Data entries
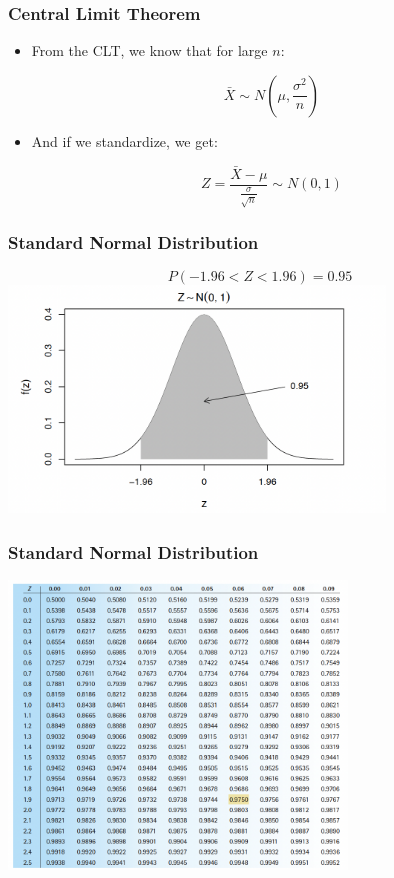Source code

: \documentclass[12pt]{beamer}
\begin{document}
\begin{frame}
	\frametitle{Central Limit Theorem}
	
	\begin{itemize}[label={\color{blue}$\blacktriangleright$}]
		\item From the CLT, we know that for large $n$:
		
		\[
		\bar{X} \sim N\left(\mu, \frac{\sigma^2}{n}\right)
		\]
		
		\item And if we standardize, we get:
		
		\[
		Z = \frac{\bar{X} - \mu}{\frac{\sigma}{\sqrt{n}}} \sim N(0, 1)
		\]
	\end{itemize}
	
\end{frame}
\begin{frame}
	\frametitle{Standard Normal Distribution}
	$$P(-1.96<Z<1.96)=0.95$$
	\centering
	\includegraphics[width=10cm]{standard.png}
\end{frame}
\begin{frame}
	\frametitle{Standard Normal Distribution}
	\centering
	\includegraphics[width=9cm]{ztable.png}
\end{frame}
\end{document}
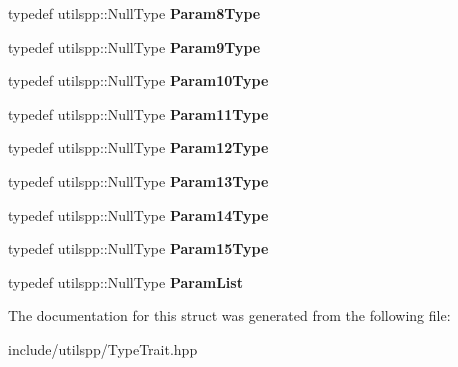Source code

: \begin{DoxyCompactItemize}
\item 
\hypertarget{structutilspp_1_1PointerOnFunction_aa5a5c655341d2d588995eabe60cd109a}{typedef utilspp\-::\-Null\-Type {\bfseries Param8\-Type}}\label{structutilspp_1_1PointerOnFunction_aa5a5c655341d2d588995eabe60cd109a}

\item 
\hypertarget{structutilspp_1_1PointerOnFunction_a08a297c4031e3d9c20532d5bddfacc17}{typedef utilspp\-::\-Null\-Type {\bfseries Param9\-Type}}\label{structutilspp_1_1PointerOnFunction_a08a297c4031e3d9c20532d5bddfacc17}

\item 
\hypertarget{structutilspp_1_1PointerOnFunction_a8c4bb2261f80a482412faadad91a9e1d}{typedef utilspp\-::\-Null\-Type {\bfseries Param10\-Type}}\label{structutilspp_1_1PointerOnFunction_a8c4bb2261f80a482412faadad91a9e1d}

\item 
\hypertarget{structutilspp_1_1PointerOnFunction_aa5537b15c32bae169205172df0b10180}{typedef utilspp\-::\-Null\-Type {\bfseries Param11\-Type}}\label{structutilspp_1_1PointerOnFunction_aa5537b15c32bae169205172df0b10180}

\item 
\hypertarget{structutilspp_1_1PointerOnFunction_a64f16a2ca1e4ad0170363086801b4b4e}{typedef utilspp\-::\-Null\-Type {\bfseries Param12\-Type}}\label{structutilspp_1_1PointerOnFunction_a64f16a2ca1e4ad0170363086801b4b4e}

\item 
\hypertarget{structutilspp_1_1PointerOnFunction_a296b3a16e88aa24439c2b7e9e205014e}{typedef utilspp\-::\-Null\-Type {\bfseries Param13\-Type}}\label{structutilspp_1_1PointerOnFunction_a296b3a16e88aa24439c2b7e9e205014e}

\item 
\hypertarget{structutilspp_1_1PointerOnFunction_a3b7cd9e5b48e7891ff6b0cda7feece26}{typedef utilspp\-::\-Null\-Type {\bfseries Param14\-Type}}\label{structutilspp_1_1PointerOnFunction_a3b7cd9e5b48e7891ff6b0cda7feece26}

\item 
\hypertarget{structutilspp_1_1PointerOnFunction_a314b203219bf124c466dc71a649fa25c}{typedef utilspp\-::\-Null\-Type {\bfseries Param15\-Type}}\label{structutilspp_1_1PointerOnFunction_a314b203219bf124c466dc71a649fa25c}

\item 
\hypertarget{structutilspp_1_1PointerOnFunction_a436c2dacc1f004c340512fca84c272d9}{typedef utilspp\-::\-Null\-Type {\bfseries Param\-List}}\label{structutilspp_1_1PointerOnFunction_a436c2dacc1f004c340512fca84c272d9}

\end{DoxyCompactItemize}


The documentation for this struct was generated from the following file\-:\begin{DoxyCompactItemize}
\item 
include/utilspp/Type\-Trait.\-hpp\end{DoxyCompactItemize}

==

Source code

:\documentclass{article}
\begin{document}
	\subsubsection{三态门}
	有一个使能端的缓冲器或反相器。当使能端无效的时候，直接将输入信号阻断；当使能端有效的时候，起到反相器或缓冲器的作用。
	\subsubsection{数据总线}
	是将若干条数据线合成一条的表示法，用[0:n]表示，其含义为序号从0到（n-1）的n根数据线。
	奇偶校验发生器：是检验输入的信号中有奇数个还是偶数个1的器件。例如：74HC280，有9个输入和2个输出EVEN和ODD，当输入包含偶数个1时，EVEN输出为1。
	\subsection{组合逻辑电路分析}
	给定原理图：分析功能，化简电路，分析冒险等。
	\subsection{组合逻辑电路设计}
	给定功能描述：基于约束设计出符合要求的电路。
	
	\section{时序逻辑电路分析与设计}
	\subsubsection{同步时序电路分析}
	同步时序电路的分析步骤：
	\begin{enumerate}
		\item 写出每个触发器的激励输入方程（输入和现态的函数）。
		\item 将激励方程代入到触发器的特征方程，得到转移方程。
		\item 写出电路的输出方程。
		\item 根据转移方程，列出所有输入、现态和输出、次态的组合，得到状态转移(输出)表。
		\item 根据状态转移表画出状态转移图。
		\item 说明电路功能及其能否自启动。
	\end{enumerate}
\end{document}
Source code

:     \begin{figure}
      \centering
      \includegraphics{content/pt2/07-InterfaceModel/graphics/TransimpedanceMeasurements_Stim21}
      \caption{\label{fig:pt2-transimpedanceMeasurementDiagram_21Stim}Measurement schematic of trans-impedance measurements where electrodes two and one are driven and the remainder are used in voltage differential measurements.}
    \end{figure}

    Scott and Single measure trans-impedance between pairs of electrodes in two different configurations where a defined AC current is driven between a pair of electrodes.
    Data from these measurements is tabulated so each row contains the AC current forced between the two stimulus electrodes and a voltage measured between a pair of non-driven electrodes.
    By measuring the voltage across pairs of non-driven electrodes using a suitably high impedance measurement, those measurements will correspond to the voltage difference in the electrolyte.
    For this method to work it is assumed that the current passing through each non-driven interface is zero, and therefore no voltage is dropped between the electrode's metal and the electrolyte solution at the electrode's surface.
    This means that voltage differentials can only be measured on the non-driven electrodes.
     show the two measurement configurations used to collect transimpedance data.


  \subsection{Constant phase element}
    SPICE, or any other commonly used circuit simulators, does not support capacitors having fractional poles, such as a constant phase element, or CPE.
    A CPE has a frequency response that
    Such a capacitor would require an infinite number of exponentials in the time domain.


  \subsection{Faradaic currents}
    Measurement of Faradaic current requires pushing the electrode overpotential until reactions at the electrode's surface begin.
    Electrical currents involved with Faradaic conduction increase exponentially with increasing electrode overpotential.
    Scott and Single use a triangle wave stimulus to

* * *

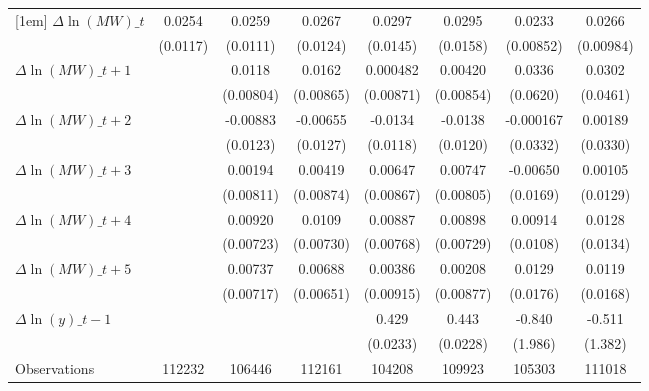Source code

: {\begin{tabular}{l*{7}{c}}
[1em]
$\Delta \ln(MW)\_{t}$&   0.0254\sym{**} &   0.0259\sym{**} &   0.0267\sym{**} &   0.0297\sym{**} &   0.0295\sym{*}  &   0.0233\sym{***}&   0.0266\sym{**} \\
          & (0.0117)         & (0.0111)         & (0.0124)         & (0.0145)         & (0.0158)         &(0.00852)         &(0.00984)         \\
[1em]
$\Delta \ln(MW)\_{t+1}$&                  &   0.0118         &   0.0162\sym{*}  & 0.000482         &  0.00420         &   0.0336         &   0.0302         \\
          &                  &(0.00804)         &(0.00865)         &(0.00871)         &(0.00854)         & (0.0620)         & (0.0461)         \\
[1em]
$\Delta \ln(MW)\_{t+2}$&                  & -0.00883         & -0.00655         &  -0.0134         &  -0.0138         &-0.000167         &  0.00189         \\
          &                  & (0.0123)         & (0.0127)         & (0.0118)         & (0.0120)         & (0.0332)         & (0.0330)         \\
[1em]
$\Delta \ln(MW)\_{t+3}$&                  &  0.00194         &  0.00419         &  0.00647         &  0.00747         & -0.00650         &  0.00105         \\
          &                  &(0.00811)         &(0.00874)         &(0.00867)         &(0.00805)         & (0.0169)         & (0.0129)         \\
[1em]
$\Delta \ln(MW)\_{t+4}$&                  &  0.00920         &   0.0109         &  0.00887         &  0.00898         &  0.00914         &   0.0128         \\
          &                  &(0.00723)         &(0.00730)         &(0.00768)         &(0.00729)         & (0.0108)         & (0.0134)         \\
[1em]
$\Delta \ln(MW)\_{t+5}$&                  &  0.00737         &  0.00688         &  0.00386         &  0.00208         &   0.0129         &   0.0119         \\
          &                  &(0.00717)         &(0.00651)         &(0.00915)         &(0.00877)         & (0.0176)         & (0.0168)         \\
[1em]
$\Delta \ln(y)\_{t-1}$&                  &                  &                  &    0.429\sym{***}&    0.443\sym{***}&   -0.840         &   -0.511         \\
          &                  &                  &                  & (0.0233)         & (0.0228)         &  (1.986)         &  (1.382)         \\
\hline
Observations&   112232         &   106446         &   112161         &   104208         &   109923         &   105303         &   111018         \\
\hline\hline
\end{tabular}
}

== Problem requirements ==
Where in the entries does the word "DoxyCompactItemize" occur? Copy out each line that has it.

== Reply to the exercise ==
: \begin{DoxyCompactItemize}
\end{DoxyCompactItemize}
The documentation for this struct was generated from the following file\-:\begin{DoxyCompactItemize}
include/utilspp/Type\-Trait.\-hpp\end{DoxyCompactItemize}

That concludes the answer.